PROMPT:
Print the data below verbatim, minus images.

INPUT MATERIAL:
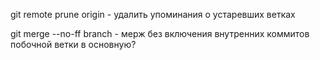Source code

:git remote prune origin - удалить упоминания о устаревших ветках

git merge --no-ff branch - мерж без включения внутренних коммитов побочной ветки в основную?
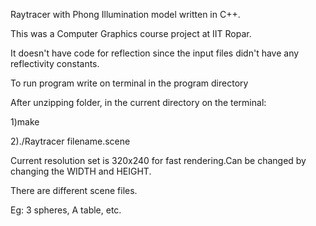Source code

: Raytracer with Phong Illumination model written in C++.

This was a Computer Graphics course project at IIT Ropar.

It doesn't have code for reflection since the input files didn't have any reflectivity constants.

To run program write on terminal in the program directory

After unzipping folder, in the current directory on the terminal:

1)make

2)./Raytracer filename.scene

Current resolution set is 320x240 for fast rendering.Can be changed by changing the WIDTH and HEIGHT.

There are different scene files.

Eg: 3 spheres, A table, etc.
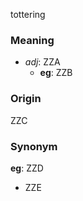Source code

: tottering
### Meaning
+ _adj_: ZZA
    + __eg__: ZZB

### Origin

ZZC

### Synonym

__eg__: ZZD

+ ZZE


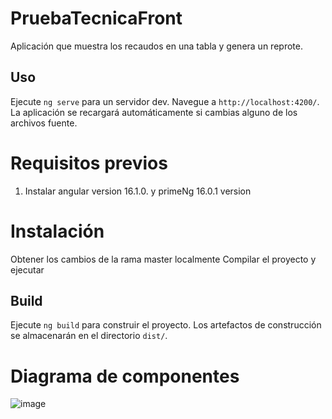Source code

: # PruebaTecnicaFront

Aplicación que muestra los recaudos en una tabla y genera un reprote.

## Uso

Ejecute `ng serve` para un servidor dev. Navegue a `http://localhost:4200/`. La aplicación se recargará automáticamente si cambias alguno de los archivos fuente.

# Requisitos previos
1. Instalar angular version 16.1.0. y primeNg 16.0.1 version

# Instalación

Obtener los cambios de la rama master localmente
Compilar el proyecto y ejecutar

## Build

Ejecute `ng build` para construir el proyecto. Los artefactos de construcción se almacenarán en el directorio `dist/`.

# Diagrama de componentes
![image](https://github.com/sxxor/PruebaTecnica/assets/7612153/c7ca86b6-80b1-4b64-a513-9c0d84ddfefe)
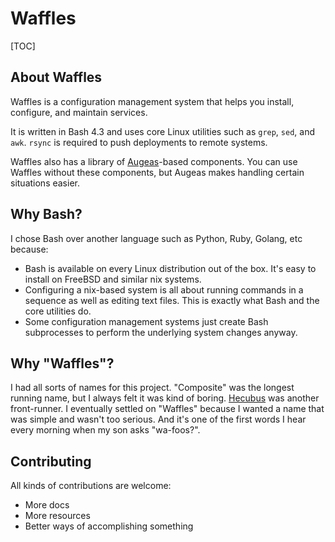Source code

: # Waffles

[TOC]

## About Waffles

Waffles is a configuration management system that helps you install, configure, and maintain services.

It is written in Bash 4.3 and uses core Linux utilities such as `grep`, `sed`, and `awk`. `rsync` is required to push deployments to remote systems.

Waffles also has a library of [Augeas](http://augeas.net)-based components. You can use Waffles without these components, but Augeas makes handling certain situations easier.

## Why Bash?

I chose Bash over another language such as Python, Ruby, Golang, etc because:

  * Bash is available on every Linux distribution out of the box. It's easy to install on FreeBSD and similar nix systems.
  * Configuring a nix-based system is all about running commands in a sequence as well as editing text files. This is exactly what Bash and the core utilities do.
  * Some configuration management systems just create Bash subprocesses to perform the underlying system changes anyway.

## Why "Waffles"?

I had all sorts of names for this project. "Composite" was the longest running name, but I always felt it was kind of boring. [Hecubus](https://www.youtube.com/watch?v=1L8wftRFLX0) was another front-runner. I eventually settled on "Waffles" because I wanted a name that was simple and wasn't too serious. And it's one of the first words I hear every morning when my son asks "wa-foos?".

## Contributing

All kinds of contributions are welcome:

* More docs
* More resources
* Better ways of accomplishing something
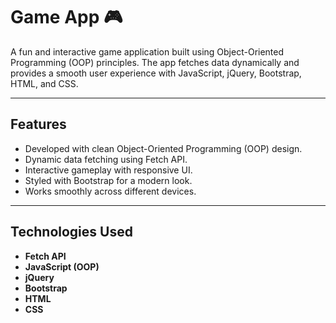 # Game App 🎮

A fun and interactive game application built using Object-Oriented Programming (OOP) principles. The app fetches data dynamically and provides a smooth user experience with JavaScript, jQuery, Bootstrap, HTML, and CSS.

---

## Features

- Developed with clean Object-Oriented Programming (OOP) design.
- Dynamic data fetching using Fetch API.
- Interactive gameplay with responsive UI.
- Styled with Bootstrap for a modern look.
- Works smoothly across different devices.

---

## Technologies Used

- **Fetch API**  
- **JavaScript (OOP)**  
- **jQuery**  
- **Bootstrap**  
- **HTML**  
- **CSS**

EXPECTED ANSWER:
Source code

:git remote prune origin - удалить упоминания о устаревших ветках

git merge --no-ff branch - мерж без включения внутренних коммитов побочной ветки в основную?
Source code

: Raytracer with Phong Illumination model written in C++.

This was a Computer Graphics course project at IIT Ropar.

It doesn't have code for reflection since the input files didn't have any reflectivity constants.

To run program write on terminal in the program directory

After unzipping folder, in the current directory on the terminal:

1)make

2)./Raytracer filename.scene

Current resolution set is 320x240 for fast rendering.Can be changed by changing the WIDTH and HEIGHT.

There are different scene files.

Eg: 3 spheres, A table, etc.
Source code

: tottering
### Meaning
+ _adj_: ZZA
    + __eg__: ZZB

### Origin

ZZC

### Synonym

__eg__: ZZD

+ ZZE


Source code

: # PruebaTecnicaFront

Aplicación que muestra los recaudos en una tabla y genera un reprote.

## Uso

Ejecute `ng serve` para un servidor dev. Navegue a `http://localhost:4200/`. La aplicación se recargará automáticamente si cambias alguno de los archivos fuente.

# Requisitos previos
1. Instalar angular version 16.1.0. y primeNg 16.0.1 version

# Instalación

Obtener los cambios de la rama master localmente
Compilar el proyecto y ejecutar

## Build

Ejecute `ng build` para construir el proyecto. Los artefactos de construcción se almacenarán en el directorio `dist/`.

# Diagrama de componentes
![image](https://github.com/sxxor/PruebaTecnica/assets/7612153/c7ca86b6-80b1-4b64-a513-9c0d84ddfefe)
Source code

: # Waffles

[TOC]

## About Waffles

Waffles is a configuration management system that helps you install, configure, and maintain services.

It is written in Bash 4.3 and uses core Linux utilities such as `grep`, `sed`, and `awk`. `rsync` is required to push deployments to remote systems.

Waffles also has a library of [Augeas](http://augeas.net)-based components. You can use Waffles without these components, but Augeas makes handling certain situations easier.

## Why Bash?

I chose Bash over another language such as Python, Ruby, Golang, etc because:

  * Bash is available on every Linux distribution out of the box. It's easy to install on FreeBSD and similar nix systems.
  * Configuring a nix-based system is all about running commands in a sequence as well as editing text files. This is exactly what Bash and the core utilities do.
  * Some configuration management systems just create Bash subprocesses to perform the underlying system changes anyway.

## Why "Waffles"?

I had all sorts of names for this project. "Composite" was the longest running name, but I always felt it was kind of boring. [Hecubus](https://www.youtube.com/watch?v=1L8wftRFLX0) was another front-runner. I eventually settled on "Waffles" because I wanted a name that was simple and wasn't too serious. And it's one of the first words I hear every morning when my son asks "wa-foos?".

## Contributing

All kinds of contributions are welcome:

* More docs
* More resources
* Better ways of accomplishing something
 # Game App 🎮

A fun and interactive game application built using Object-Oriented Programming (OOP) principles. The app fetches data dynamically and provides a smooth user experience with JavaScript, jQuery, Bootstrap, HTML, and CSS.

---

## Features

- Developed with clean Object-Oriented Programming (OOP) design.
- Dynamic data fetching using Fetch API.
- Interactive gameplay with responsive UI.
- Styled with Bootstrap for a modern look.
- Works smoothly across different devices.

---

## Technologies Used

- **Fetch API**  
- **JavaScript (OOP)**  
- **jQuery**  
- **Bootstrap**  
- **HTML**  
- **CSS**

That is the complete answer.